To do
Your transcription must include every record word for word and no pictures.

(Saved data entries)
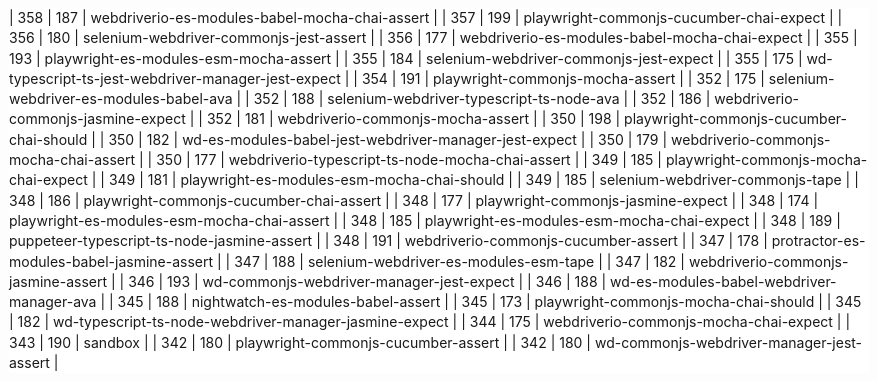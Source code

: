 | 358          | 187           | webdriverio-es-modules-babel-mocha-chai-assert         |
| 357          | 199           | playwright-commonjs-cucumber-chai-expect               |
| 356          | 180           | selenium-webdriver-commonjs-jest-assert                |
| 356          | 177           | webdriverio-es-modules-babel-mocha-chai-expect         |
| 355          | 193           | playwright-es-modules-esm-mocha-assert                 |
| 355          | 184           | selenium-webdriver-commonjs-jest-expect                |
| 355          | 175           | wd-typescript-ts-jest-webdriver-manager-jest-expect    |
| 354          | 191           | playwright-commonjs-mocha-assert                       |
| 352          | 175           | selenium-webdriver-es-modules-babel-ava                |
| 352          | 188           | selenium-webdriver-typescript-ts-node-ava              |
| 352          | 186           | webdriverio-commonjs-jasmine-expect                    |
| 352          | 181           | webdriverio-commonjs-mocha-assert                      |
| 350          | 198           | playwright-commonjs-cucumber-chai-should               |
| 350          | 182           | wd-es-modules-babel-jest-webdriver-manager-jest-expect |
| 350          | 179           | webdriverio-commonjs-mocha-chai-assert                 |
| 350          | 177           | webdriverio-typescript-ts-node-mocha-chai-assert       |
| 349          | 185           | playwright-commonjs-mocha-chai-expect                  |
| 349          | 181           | playwright-es-modules-esm-mocha-chai-should            |
| 349          | 185           | selenium-webdriver-commonjs-tape                       |
| 348          | 186           | playwright-commonjs-cucumber-chai-assert               |
| 348          | 177           | playwright-commonjs-jasmine-expect                     |
| 348          | 174           | playwright-es-modules-esm-mocha-chai-assert            |
| 348          | 185           | playwright-es-modules-esm-mocha-chai-expect            |
| 348          | 189           | puppeteer-typescript-ts-node-jasmine-assert            |
| 348          | 191           | webdriverio-commonjs-cucumber-assert                   |
| 347          | 178           | protractor-es-modules-babel-jasmine-assert             |
| 347          | 188           | selenium-webdriver-es-modules-esm-tape                 |
| 347          | 182           | webdriverio-commonjs-jasmine-assert                    |
| 346          | 193           | wd-commonjs-webdriver-manager-jest-expect              |
| 346          | 188           | wd-es-modules-babel-webdriver-manager-ava              |
| 345          | 188           | nightwatch-es-modules-babel-assert                     |
| 345          | 173           | playwright-commonjs-mocha-chai-should                  |
| 345          | 182           | wd-typescript-ts-node-webdriver-manager-jasmine-expect |
| 344          | 175           | webdriverio-commonjs-mocha-chai-expect                 |
| 343          | 190           | sandbox                                                |
| 342          | 180           | playwright-commonjs-cucumber-assert                    |
| 342          | 180           | wd-commonjs-webdriver-manager-jest-assert              |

The answer
Source code

: | 358          | 187           | webdriverio-es-modules-babel-mocha-chai-assert         |
| 357          | 199           | playwright-commonjs-cucumber-chai-expect               |
| 356          | 180           | selenium-webdriver-commonjs-jest-assert                |
| 356          | 177           | webdriverio-es-modules-babel-mocha-chai-expect         |
| 355          | 193           | playwright-es-modules-esm-mocha-assert                 |
| 355          | 184           | selenium-webdriver-commonjs-jest-expect                |
| 355          | 175           | wd-typescript-ts-jest-webdriver-manager-jest-expect    |
| 354          | 191           | playwright-commonjs-mocha-assert                       |
| 352          | 175           | selenium-webdriver-es-modules-babel-ava                |
| 352          | 188           | selenium-webdriver-typescript-ts-node-ava              |
| 352          | 186           | webdriverio-commonjs-jasmine-expect                    |
| 352          | 181           | webdriverio-commonjs-mocha-assert                      |
| 350          | 198           | playwright-commonjs-cucumber-chai-should               |
| 350          | 182           | wd-es-modules-babel-jest-webdriver-manager-jest-expect |
| 350          | 179           | webdriverio-commonjs-mocha-chai-assert                 |
| 350          | 177           | webdriverio-typescript-ts-node-mocha-chai-assert       |
| 349          | 185           | playwright-commonjs-mocha-chai-expect                  |
| 349          | 181           | playwright-es-modules-esm-mocha-chai-should            |
| 349          | 185           | selenium-webdriver-commonjs-tape                       |
| 348          | 186           | playwright-commonjs-cucumber-chai-assert               |
| 348          | 177           | playwright-commonjs-jasmine-expect                     |
| 348          | 174           | playwright-es-modules-esm-mocha-chai-assert            |
| 348          | 185           | playwright-es-modules-esm-mocha-chai-expect            |
| 348          | 189           | puppeteer-typescript-ts-node-jasmine-assert            |
| 348          | 191           | webdriverio-commonjs-cucumber-assert                   |
| 347          | 178           | protractor-es-modules-babel-jasmine-assert             |
| 347          | 188           | selenium-webdriver-es-modules-esm-tape                 |
| 347          | 182           | webdriverio-commonjs-jasmine-assert                    |
| 346          | 193           | wd-commonjs-webdriver-manager-jest-expect              |
| 346          | 188           | wd-es-modules-babel-webdriver-manager-ava              |
| 345          | 188           | nightwatch-es-modules-babel-assert                     |
| 345          | 173           | playwright-commonjs-mocha-chai-should                  |
| 345          | 182           | wd-typescript-ts-node-webdriver-manager-jasmine-expect |
| 344          | 175           | webdriverio-commonjs-mocha-chai-expect                 |
| 343          | 190           | sandbox                                                |
| 342          | 180           | playwright-commonjs-cucumber-assert                    |
| 342          | 180           | wd-commonjs-webdriver-manager-jest-assert              |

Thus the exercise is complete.